--- RECORD EXTRACTS Enclosed Below ---

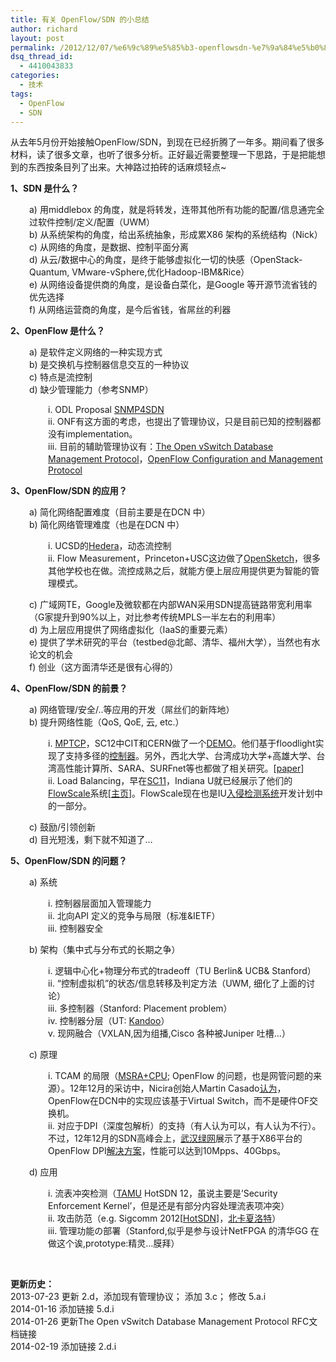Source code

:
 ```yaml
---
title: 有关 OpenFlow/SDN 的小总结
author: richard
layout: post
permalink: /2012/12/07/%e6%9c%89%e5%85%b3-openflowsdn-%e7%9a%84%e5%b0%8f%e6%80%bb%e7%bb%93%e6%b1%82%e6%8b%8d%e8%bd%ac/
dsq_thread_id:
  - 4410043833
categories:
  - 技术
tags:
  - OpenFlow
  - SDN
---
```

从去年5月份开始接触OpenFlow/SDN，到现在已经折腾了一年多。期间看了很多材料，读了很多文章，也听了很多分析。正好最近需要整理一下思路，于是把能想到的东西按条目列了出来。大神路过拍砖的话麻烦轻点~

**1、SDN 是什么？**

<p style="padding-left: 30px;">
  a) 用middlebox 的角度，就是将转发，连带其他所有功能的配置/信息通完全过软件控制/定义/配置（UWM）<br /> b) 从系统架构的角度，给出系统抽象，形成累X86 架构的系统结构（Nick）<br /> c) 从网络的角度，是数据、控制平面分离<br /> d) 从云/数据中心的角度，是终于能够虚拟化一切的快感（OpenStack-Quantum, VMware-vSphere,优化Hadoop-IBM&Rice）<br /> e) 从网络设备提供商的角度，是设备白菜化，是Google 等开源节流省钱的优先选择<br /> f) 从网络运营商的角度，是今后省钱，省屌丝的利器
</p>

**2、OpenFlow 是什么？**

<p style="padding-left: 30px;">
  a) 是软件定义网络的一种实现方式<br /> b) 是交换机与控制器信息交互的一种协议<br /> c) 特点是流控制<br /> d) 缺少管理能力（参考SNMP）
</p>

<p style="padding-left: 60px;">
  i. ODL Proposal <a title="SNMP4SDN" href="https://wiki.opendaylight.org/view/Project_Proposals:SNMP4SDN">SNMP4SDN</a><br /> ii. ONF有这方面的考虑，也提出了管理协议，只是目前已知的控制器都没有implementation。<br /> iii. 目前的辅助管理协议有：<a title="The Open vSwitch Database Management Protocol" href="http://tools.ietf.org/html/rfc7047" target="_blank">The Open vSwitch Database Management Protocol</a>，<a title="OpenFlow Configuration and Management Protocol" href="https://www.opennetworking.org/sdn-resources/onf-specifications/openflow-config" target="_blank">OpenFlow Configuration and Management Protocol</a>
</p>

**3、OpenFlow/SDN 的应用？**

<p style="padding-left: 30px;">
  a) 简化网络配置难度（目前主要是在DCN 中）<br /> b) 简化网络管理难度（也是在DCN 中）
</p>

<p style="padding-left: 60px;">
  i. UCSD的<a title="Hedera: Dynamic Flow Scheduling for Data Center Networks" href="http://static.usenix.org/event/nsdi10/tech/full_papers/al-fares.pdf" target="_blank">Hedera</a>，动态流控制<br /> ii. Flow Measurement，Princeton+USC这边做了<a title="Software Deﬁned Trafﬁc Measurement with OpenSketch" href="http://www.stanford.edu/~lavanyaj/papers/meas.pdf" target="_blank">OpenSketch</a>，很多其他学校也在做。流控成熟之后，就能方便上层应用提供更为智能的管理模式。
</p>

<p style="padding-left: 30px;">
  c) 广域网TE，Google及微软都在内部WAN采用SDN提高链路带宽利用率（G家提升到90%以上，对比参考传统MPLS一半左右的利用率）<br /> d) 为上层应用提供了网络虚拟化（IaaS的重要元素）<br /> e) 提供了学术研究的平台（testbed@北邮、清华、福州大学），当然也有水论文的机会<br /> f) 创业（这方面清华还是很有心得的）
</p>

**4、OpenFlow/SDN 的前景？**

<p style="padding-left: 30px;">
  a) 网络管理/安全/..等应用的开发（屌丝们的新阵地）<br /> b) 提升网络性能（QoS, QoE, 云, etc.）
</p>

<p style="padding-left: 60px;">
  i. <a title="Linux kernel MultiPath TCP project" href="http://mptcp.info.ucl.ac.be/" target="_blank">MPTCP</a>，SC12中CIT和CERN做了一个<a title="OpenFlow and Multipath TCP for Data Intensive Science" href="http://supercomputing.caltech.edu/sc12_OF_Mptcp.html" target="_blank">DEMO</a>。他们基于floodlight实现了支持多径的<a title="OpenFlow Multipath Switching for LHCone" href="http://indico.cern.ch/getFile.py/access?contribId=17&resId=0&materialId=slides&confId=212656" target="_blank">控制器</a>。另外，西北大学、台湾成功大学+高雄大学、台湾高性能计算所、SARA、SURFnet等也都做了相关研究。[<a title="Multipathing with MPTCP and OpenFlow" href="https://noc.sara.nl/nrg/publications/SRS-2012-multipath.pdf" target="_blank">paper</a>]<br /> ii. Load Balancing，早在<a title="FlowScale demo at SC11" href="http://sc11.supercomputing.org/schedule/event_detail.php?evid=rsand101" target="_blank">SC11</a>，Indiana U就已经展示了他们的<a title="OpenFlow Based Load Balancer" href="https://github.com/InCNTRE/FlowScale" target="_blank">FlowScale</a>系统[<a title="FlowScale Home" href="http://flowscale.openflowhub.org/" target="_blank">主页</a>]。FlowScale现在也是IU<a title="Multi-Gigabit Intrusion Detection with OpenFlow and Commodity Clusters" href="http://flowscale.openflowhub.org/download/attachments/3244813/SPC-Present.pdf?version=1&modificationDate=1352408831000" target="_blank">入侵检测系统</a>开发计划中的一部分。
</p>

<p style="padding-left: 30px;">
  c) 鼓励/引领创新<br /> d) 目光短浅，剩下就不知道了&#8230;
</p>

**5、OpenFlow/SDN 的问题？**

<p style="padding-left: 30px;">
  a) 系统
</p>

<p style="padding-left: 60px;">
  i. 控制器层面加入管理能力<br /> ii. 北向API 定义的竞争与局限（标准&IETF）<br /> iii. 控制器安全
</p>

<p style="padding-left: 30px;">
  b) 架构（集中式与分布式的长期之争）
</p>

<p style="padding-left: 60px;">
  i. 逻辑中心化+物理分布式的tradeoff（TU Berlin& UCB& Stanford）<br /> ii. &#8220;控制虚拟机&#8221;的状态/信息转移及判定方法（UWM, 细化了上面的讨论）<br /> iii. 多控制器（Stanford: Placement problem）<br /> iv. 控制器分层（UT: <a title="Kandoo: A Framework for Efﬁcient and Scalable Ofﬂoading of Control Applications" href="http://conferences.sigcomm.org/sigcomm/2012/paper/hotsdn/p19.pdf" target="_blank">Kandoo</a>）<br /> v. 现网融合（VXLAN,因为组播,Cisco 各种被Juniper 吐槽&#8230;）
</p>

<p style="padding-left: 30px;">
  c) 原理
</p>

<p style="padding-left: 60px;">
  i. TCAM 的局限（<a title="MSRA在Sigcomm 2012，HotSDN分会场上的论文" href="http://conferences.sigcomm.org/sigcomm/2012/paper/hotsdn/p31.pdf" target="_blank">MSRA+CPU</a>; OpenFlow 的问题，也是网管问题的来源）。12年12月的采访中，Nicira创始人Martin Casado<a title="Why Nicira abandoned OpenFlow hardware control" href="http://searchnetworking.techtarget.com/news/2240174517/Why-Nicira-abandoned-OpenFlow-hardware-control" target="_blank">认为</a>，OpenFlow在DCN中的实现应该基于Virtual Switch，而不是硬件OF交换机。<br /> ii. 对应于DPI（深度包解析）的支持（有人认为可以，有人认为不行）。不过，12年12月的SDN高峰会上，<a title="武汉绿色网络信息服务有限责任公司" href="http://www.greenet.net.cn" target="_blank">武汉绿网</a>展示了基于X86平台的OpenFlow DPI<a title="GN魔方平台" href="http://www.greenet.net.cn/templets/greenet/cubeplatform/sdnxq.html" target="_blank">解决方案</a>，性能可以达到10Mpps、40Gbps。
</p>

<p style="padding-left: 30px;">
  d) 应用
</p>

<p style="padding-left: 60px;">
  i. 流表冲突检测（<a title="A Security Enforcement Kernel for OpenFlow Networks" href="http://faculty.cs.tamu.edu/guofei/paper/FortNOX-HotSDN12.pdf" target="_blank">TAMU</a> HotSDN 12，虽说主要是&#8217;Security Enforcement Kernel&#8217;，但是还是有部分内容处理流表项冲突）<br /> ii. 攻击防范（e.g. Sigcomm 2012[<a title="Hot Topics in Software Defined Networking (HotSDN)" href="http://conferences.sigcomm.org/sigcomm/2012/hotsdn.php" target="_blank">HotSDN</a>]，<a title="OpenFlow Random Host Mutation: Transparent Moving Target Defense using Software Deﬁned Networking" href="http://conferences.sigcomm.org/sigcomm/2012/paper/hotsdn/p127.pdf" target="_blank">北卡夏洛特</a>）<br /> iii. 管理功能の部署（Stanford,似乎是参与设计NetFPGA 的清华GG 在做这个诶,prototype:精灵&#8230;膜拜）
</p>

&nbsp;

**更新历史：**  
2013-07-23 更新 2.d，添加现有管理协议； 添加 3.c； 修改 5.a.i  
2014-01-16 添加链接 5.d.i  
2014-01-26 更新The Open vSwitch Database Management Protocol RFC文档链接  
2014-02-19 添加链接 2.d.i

--- End of Enclosed RECORD EXTRACTS ---
--- RECORD EXTRACTS Enclosed Below ---

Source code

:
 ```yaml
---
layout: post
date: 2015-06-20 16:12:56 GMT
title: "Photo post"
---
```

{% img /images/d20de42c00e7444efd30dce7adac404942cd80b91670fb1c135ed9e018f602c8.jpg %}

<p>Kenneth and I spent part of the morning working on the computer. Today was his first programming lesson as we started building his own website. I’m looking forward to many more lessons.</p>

--- End of Enclosed RECORD EXTRACTS ---

PROBLEM –
Your response should contain each line of the entries above that holds the string "添加链接".

TASK OUTPUT –
2014-01-16 添加链接 5.d.i  
2014-02-19 添加链接 2.d.i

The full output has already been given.